Despite ongoing challenges at home and abroad, the economy will continue to grow at a steady rate and it will be one of the major drivers of global growth this year. FocusEconomics panelists expect GDP to increase 2.0% in 2016, which is unchanged from last month’s forecast. For 2017, the panel sees GDP growth at 2.3%.
EURO AREA | Eurozone economy starts 2016 on high note
Despite experiencing a turbulent start to the year characterized by volatile financial markets and a slowdown in China, the Eurozone economy picked up pace in the first quarter. While a breakdown of GDP components is not yet available, leading indicators point to an ongoing recovery in domestic demand and unemployment fell in March. Despite the positive result, concerns over the pace of recovery amid external headwinds persist. The Composite PMI fell in April, reinforcing worries that the European Central Bank’s bazooka of policy measures announced in March may not be enough to stimulate growth in the bloc. Moreover, while low oil prices and a less austere fiscal position continue to act as tailwinds to consumption, political risks are rising amid the chance of Brexit, a still unsolved Greek crisis and growing Euroscepticism and nationalistic political parties.
The improved domestic economy should continue to fuel a steady if unimpressive expansion in 2016. Analysts did not change their forecast for the Eurozone’s economy this month and still expect GDP to grow 1.5% this year, mirroring 2015’s result. Next year, analysts see GDP growth inching up to 1.6%.
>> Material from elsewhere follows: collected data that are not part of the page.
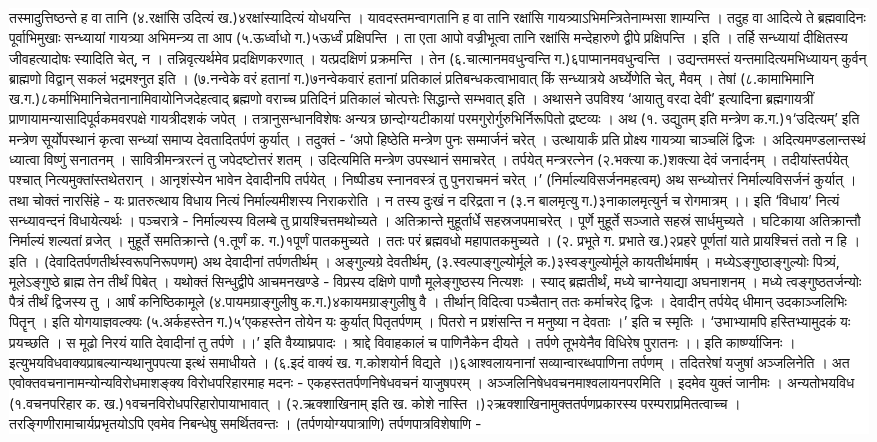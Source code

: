 तस्मादुत्तिष्ठन्ते ह वा तानि (४.रक्षांसि उदित्यं ख.)४रक्षांस्यादित्यं योधयन्ति । यावदस्तमन्वागतानि ह वा तानि रक्षांसि गायत्र्याऽभिमन्त्रितेनाम्भसा शाम्यन्ति । तदुह वा आदित्ये ते ब्रह्मवादिनः पूर्वाभिमुखाः सन्ध्यायां गायत्र्या अभिमन्त्र्य ता आप (५.ऊर्ध्वाधो ग.)५ऊर्ध्वं प्रक्षिपन्ति । ता एता आपो वज्रीभूत्वा तानि रक्षांसि मन्देहारुणे द्वीपे प्रक्षिपन्ति । इति ।
तर्हि सन्ध्यायां दीक्षितस्य जीवहत्यादोषः स्यादिति चेत्, न । तन्निवृत्यर्थमेव प्रदक्षिणकरणात् । यत्प्रदक्षिणं प्रक्रमन्ति । तेन (६.चात्मानमवधुन्वन्ति ग.)६पाप्मानमवधुन्वन्ति । उद्यन्तमस्तं यन्तमादित्यमभिध्यायन् कुर्वन् ब्राह्मणो विद्वान् सकलं भद्रमश्नुत इति । 
(७.नन्वेके वरं हतानां ग.)७नन्वेकवारं हतानां प्रतिकालं प्रतिबन्धकत्वाभावात् किं सन्ध्यात्रये अर्घ्येणेति चेत्, मैवम् । तेषां (८.कामाभिमानि ख.ग.)८कर्माभिमानिचेतनानामिवायोनिजदेहत्वाद् ब्रह्मणो वराच्च प्रतिदिनं प्रतिकालं चोत्पत्तेः सिद्धान्ते सम्भवात् इति ।
अथासने उपविश्य ‘आयातु वरदा देवी’ इत्यादिना ब्रह्मगायत्रीं प्राणायामन्यासादिपूर्वकमवरपक्षे गायत्रीदशकं जपेत् । तत्रानुसन्धानविशेषः अन्यत्र छान्दोग्यटीकायां परमगुरोर्गुरुभिर्निरूपितो द्रष्टव्यः ।
अथ (१. उद्युतम् इति मन्त्रेण क.ग.)१‘उदित्यम्’ इति मन्त्रेण सूर्योपस्थानं कृत्वा सन्ध्यां समाप्य देवतादितर्पणं कुर्यात् । तदुक्तं - 
‘अपो हिष्ठेति मन्त्रेण पुनः सम्मार्जनं चरेत् ।
उत्थायार्कं प्रति प्रोक्ष्य गायत्र्या चाञ्चलिं द्विजः ।
अदित्यमण्डलान्तस्थं ध्यात्वा विष्णुं सनातनम् ।
सावित्रीमन्त्ररत्नं तु जपेदष्टोत्तरं शतम् ।
उदित्यमिति मन्त्रेण उपस्थानं समाचरेत् । 
तर्पयेत् मन्त्ररत्नेन (२.भक्त्या क.)शक्त्या देवं जनार्दनम् ।
तदीयांस्तर्पयेत् पश्चात् नित्यमुक्तांस्तथेतरान् ।
आनृशंस्येन भावेन देवादीनपि तर्पयेत् ।
निष्पीड्य स्नानवस्त्रं तु पुनराचमनं चरेत् ।’ 
(निर्माल्यविसर्जनमहत्वम्)
अथ सन्ध्योत्तरं निर्माल्यविसर्जनं कुर्यात् । तथा चोक्तं नारसिंहे -
यः प्रातरुत्थाय विधाय नित्यं
निर्माल्यमीशस्य निराकरोति ।
न तस्य दुःखं न दरिद्रता न 
(३.न बालमृत्यु ग.)३नाकालमृत्युर्न च रोगमात्रम् ।।
इति ‘विधाय’ नित्यं सन्ध्यावन्दनं विधायेत्यर्थः । 
पञ्चरात्रे - निर्माल्यस्य विलम्बे तु प्रायश्चित्तमथोच्यते ।
अतिक्रान्ते मुहूर्तार्धे सहस्रजपमाचरेत् । 
पूर्णे मुहूर्ते सञ्जाते सहस्रं सार्धमुच्यते ।
घटिकाया अतिक्रान्तौ निर्माल्यं शल्यतां व्रजेत् ।
मुहूर्ते समतिक्रान्ते (१.तूर्णं क. ग.)१पूर्णं पातकमुच्यते ।
ततः परं ब्रह्मवधो महापातकमुच्यते ।
(२. प्रभूते ग. प्रभाते ख.)२प्रहरे पूर्णतां याते प्रायश्चित्तं ततो न हि । इति ।
(देवादितर्पणतीर्थस्वरूपनिरूपणम्) 
अथ देवादीनां तर्पणतीर्थम् । अङ्गुल्यग्रे देवतीर्थम्, (३.स्वल्पाङ्गुल्योर्मूले क.)३स्वङ्गुल्योर्मूले कायतीर्थमार्षम् । मध्येऽङ्गुष्ठाङ्गुल्योः पित्र्यं, मूलेऽङ्गुष्ठे ब्राह्म तेन तीर्थं पिबेत् । यथोक्तं सिन्धुद्वीपे आचमनखण्डे - 
विप्रस्य दक्षिणे पाणौ मूलेङ्गुष्ठस्य नित्यशः ।
स्याद् ब्रह्मतीर्थं, मध्ये चाग्नेयाद्या अघनाशनम् ।
मध्ये त्वङ्गुष्ठतर्जन्योः पैत्रं तीर्थं द्विजस्य तु ।
आर्षं कनिष्ठिकामूले (४.पायमग्राङ्गुलीषु क.ग.)४कायमग्राङ्गुलीषु वै ।
तीर्थान् विदित्वा पञ्चैतान् ततः कर्माचरेद् द्विजः ।
देवादीन् तर्पयेद् धीमान् उदकाञ्जलिभिः पितॄन् ।
इति योगयाज्ञवल्क्यः 
(५.अर्कहस्तेन ग.)५‘एकहस्तेन तोयेन यः कुर्यात् पितृतर्पणम् ।
पितरो न प्रशंसन्ति न मनुष्या न देवताः ।’ 
इति च स्मृतिः ।
‘उभाभ्यामपि हस्तिभ्यामुदकं यः प्रयच्छति ।
स मूढो निरयं याति देवादीनां तु तर्पणे ।।’ 
इति वैय्याघ्रपादः । 
श्राद्दे विवाहकालं च पाणिनैकेन दीयते ।
तर्पणे तूभयेनैव विधिरेष पुरातनः ।।
इति कार्ष्ण्याजिनः । इत्युभयविधवाक्यप्राबल्यान्यथानुपपत्या इत्थं समाधीयते । (६.इदं वाक्यं ख. ग.कोशयोर्न विद्यते ।)६आश्वलायनानां सव्यान्वारब्धपाणिना तर्पणम् । तदितरेषां यजुषां अञ्जलिनेति । अत एवोक्तवचनानामन्योन्यविरोधमाशङ्क्य विरोधपरिहारमाह मदनः - एकहस्ततर्पणनिषेधवचनं याजुषपरम् । अञ्जलिनिषेधवचनमाश्वलायनपरमिति । इदमेव युक्तं जानीमः । अन्यतोभयविध (१.वचनपरिहार क. ख.)१वचनविरोधपरिहारोपायाभावात् । (२.ऋक्शाखिनाम् इति ख. कोशे नास्ति ।)२ऋक्शाखिनामुक्ततर्पणप्रकारस्य परम्पराप्रमितत्वाच्च । तरङ्गिणीरामाचार्यप्रभृतयोऽपि एवमेव निबन्धेषु समर्थितवन्तः । 
(तर्पणयोग्यपात्राणि)
तर्पणपात्रविशेषाणि -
JAPAN | Challenging economic environment may prompt further policy stimulus
The economy ended 2015 on weak footing and more recent data suggest that it remains in a soft patch. A strengthening yen continues to weigh on exports and manufacturing activity, while consumer confidence remains subdued despite the fact that unemployment is at multi-year lows. Moreover, the earthquakes that hit Kumamoto in mid-April have disrupted major manufacturing companies’ supply chains. The region is a manufacturing hub for the automotive and semiconductor industries. In order to facilitate the recovery of the region, Prime Minister Shinzo Abe urged his government to compile an extra budget before 1 June. On top of that, analysts believe that the government will unveil a supplementary budget in fall of around JPY 5–10 trillion for fiscal year 2016 in an attempt to revive the economy.
Long-lasting Abenomics stimulus policies seem to be failing to rekindle growth. Despite the Central Bank’s bold support, the yen is strengthening due to growing global risk aversion, which is hurting the external sector. Moreover, the recent earthquakes in manufacturing-hub Kumamoto present new headwinds. FocusEconomics panelists forecast that the economy will grow 0.6% this year, which is down 0.1 percentage points from last month's projection. Next year, the panel sees GDP growth remaining stable at 0.6%.
INFLATION | Global inflation slows in March
According to preliminary data, global inflation inched down from February’s 3.0% to 2.8% in March. February’s result had marked the fastest rate since October 2014. Despite the upward trend observed in recent months, inflationary pressures remain contained due to the low oil price environment. Moreover, less volatility in financial markets is easing pressure on some currencies in emerging markets.
Taking these developments into account, our panel of analysts expects that global inflation will be 3.1% in 2016, which is unchanged from last month’s estimate. Panelists participating in our survey see inflation in 2017 rising slightly to 3.4%.